Although not as severe as feared, the 2009 H1N1 influenza pandemic provided valuable lessons with respect to special populations and treatment.
Although the H1N1 influenza pandemic of 2009-2010 proved, overall, to be no more severe than seasonal H3N2, it provided some valuable lessons with respect to special populations and treatment.
Cameron Wolfe, MD, MBBS, Duke Preparedness & Response Center, Division of Infectious Diseases, Durham, NC, provided a thorough overview of the lessons learned from the pandemic during his presentation "The Co-evolution of Infection Control and Antibiotic-resistant Pathogens," which was the Edward H. Cass lecture at this year's annual meeting of the Infectious DIseases Society of America.
In addressing the issue of severity of illness, he noted that there was an overrepresentation of indigenous groups in North America, the Pacific and Australia, and a significant overrepresentation of African Americans. "This is something that does need to be investigated," Wolfe said. Further, the risk of severe or fatal disease was increased by 5 to 15 times in obese individuals. A high risk for hospitalization and death was also associated with pregnant women and prepartum mothers.
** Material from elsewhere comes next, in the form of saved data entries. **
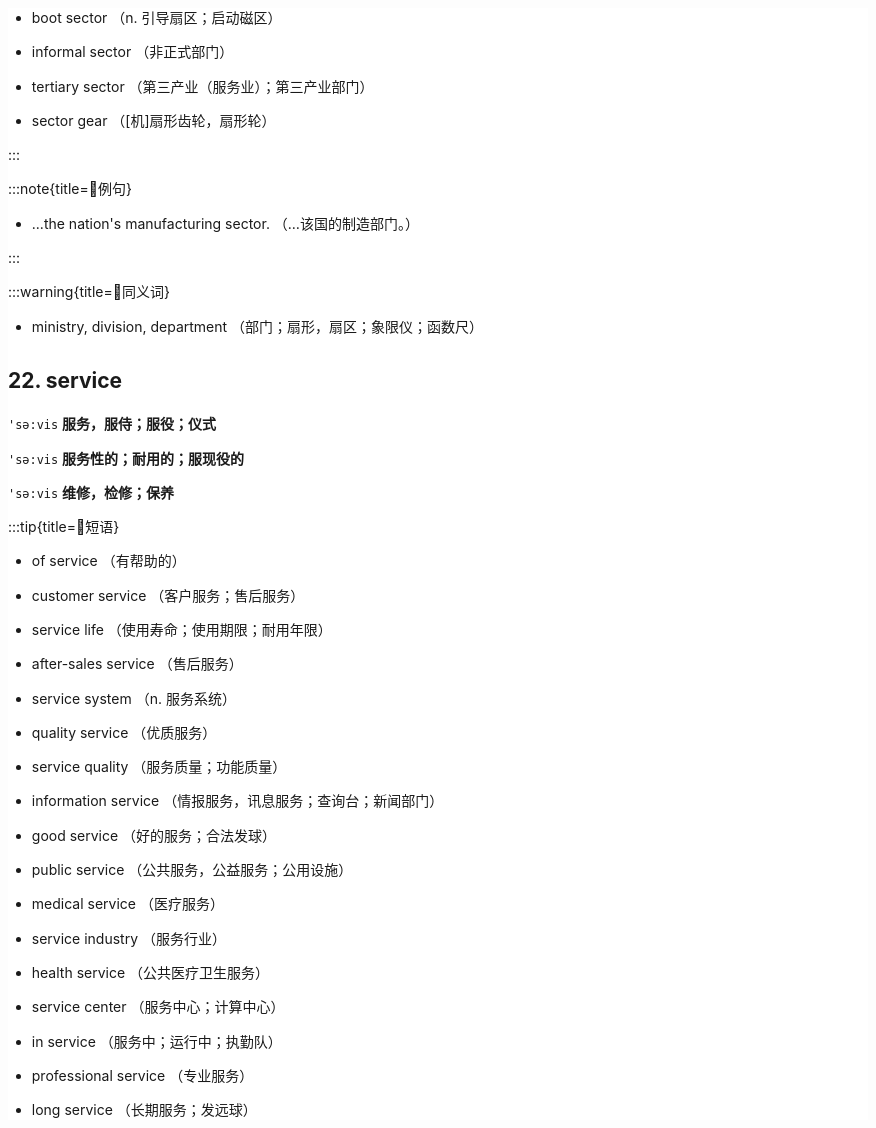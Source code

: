 - boot sector （n. 引导扇区；启动磁区）

- informal sector （非正式部门）

- tertiary sector （第三产业（服务业）；第三产业部门）

- sector gear （[机]扇形齿轮，扇形轮）

:::

:::note{title=🎤例句}

- ...the nation's manufacturing sector. （…该国的制造部门。）

:::

:::warning{title=🤔同义词}

- ministry, division, department （部门；扇形，扇区；象限仪；函数尺）


## 22. service

`'sə:vis`  **服务，服侍；服役；仪式**

`'sə:vis`  **服务性的；耐用的；服现役的**

`'sə:vis`  **维修，检修；保养**

:::tip{title=🤩短语}

- of service （有帮助的）

- customer service （客户服务；售后服务）

- service life （使用寿命；使用期限；耐用年限）

- after-sales service （售后服务）

- service system （n. 服务系统）

- quality service （优质服务）

- service quality （服务质量；功能质量）

- information service （情报服务，讯息服务；查询台；新闻部门）

- good service （好的服务；合法发球）

- public service （公共服务，公益服务；公用设施）

- medical service （医疗服务）

- service industry （服务行业）

- health service （公共医疗卫生服务）

- service center （服务中心；计算中心）

- in service （服务中；运行中；执勤队）

- professional service （专业服务）

- long service （长期服务；发远球）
Wolfe said that vaccination of hospital staff proved a massive controversy during the pandemic, but this is an issue of protection for staff. "For us, there was no stronger message I could give my administrators than what happened on one of our wards: four patients developed H275Y in identical sequence and they all subsequently died. They were in immediately adjacent rooms," Wolfe said. "We know the vaccine is safe with 0.8 cases of Guillain-Barre Syndrome per million cases. There really should be very little reason not to vaccinate."
The neuraminidase inhibitor Oseltamivir is deemed first-line therapy, and inhaled zanamivir the alternative in that class of drugs. According to Wolfe, the M2-ion channel blockers amantadine and rimantidine almost exclusively are not effective against pHINI and most H5N1. "Most people do not need treatment, they are 'well outpatients' " Wolfe said. However this does not apply for the sick and high risk patients. In the critically ill, five days of treatment may not be sufficient; it can be extended to 10 days, especially in the immunocompromised.
Regarding prophylaxis, it can be appropriate in immune-compromised patients. Drug resistance is extremely rare. Combination therapy could result in changing resistance, and there is variable efficacy and a lack of primary data with any of the treatment options, Wolfe said.
He also touched on salvage strategies, and steroids in particular. A meta-analysis from 2009 shows benefit in acute respiratory distress syndrome (ARDS) morbidity/mortality, however no benefit was seen in studies done in Hong Kong, Thailand and Vietnam in H5N1 mortality. Steroids may provide benefit in cases of septic shock and adrenal insufficiency. "The evidence that steroids are helpful is far from proven," Wolfe said. "There's a range of other salvage modalities, none of which have proven benefit over the other."
Extracorporeal Membrane Oxygenation (ECMO)
Wolfe said that ECMO “bypasses the lungs, giving patients time to recover," and is a proven modality for severe respiratory failure in neonates. "The CESAR trial (2009) in the UK became a real game-changer. It was stopped early at 180 patients -- they had planned for 300 -- because a selective survival advantage was seen in patients receiving ECMO, Wolfe said.
"ECMO is here to stay," he said. However, it should always be coupled with other lung protective strategies. And, better ECMO outcomes are evident in viral ARDS compared with younger, healthier patients.